--- Task brief ---
Could you restate all of the records below exactly, with the pictures left out?

--- Provided information ---

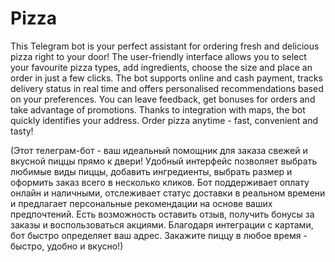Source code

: # Pizza

This Telegram bot is your perfect assistant for ordering fresh and delicious pizza right to your door! The user-friendly interface allows you to select your favourite pizza types, add ingredients, choose the size and place an order in just a few clicks. The bot supports online and cash payment, tracks delivery status in real time and offers personalised recommendations based on your preferences. You can leave feedback, get bonuses for orders and take advantage of promotions. Thanks to integration with maps, the bot quickly identifies your address. Order pizza anytime - fast, convenient and tasty!

(Этот телеграм-бот - ваш идеальный помощник для заказа свежей и вкусной пиццы прямо к двери! Удобный интерфейс позволяет выбрать любимые виды пиццы, добавить ингредиенты, выбрать размер и оформить заказ всего в несколько кликов. Бот поддерживает оплату онлайн и наличными, отслеживает статус доставки в реальном времени и предлагает персональные рекомендации на основе ваших предпочтений. Есть возможность оставить отзыв, получить бонусы за заказы и воспользоваться акциями. Благодаря интеграции с картами, бот быстро определяет ваш адрес. Закажите пиццу в любое время - быстро, удобно и вкусно!)
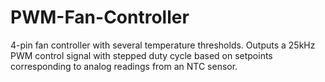 # PWM-Fan-Controller
4-pin fan controller with several temperature thresholds.
Outputs a 25kHz PWM control signal with stepped duty cycle based on setpoints corresponding to analog readings from an NTC sensor.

--- Written response ---
Source code

: # Pizza

This Telegram bot is your perfect assistant for ordering fresh and delicious pizza right to your door! The user-friendly interface allows you to select your favourite pizza types, add ingredients, choose the size and place an order in just a few clicks. The bot supports online and cash payment, tracks delivery status in real time and offers personalised recommendations based on your preferences. You can leave feedback, get bonuses for orders and take advantage of promotions. Thanks to integration with maps, the bot quickly identifies your address. Order pizza anytime - fast, convenient and tasty!

(Этот телеграм-бот - ваш идеальный помощник для заказа свежей и вкусной пиццы прямо к двери! Удобный интерфейс позволяет выбрать любимые виды пиццы, добавить ингредиенты, выбрать размер и оформить заказ всего в несколько кликов. Бот поддерживает оплату онлайн и наличными, отслеживает статус доставки в реальном времени и предлагает персональные рекомендации на основе ваших предпочтений. Есть возможность оставить отзыв, получить бонусы за заказы и воспользоваться акциями. Благодаря интеграции с картами, бот быстро определяет ваш адрес. Закажите пиццу в любое время - быстро, удобно и вкусно!)
 # PWM-Fan-Controller
4-pin fan controller with several temperature thresholds.
Outputs a 25kHz PWM control signal with stepped duty cycle based on setpoints corresponding to analog readings from an NTC sensor.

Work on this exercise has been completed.